• **GOAL OF THE EXERCISE**
Lines from the line with "in Foundry VTT](screenshot.webp)" to the line with "- Checking Expertise" in the entries below, and only those, must be output exactly, with both ends included.

• **INPUT**
=== Section Start ===

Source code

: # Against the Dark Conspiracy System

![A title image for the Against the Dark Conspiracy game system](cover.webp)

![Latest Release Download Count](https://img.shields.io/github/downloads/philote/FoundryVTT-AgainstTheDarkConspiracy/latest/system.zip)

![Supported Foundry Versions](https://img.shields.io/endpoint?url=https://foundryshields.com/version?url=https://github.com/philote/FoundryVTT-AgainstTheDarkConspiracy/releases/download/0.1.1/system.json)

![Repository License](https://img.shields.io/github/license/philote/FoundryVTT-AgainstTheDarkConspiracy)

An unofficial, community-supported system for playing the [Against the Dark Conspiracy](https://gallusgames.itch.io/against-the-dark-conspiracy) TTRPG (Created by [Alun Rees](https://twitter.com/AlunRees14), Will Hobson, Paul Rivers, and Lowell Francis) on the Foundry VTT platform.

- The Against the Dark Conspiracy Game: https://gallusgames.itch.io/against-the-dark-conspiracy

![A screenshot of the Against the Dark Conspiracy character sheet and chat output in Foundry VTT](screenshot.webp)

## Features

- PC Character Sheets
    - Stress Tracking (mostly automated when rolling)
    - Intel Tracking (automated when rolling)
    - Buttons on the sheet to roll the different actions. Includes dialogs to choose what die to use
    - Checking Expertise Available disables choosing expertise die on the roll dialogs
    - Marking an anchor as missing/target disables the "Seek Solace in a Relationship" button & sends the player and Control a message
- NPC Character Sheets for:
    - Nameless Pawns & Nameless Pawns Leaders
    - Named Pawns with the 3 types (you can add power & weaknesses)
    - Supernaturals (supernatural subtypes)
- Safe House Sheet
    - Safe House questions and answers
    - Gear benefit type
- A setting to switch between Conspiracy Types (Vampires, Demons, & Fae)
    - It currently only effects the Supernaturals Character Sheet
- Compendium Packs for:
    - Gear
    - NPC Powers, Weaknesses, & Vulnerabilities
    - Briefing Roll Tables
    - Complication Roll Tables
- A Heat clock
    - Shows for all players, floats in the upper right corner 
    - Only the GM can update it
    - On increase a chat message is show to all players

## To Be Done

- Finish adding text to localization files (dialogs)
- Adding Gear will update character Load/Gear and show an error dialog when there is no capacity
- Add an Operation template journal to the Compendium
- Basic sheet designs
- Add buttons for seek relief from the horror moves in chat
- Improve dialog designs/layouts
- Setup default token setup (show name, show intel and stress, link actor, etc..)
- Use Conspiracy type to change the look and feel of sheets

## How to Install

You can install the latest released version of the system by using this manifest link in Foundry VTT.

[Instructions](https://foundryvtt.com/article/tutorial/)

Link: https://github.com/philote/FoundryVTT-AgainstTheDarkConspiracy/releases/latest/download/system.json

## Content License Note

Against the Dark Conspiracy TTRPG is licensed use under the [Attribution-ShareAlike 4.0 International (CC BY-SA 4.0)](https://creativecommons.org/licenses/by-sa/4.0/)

=== Section End ===

• **ANSWER BELOW**
![A screenshot of the Against the Dark Conspiracy character sheet and chat output in Foundry VTT](screenshot.webp)

## Features

- PC Character Sheets
    - Stress Tracking (mostly automated when rolling)
    - Intel Tracking (automated when rolling)
    - Buttons on the sheet to roll the different actions. Includes dialogs to choose what die to use
    - Checking Expertise Available disables choosing expertise die on the roll dialogs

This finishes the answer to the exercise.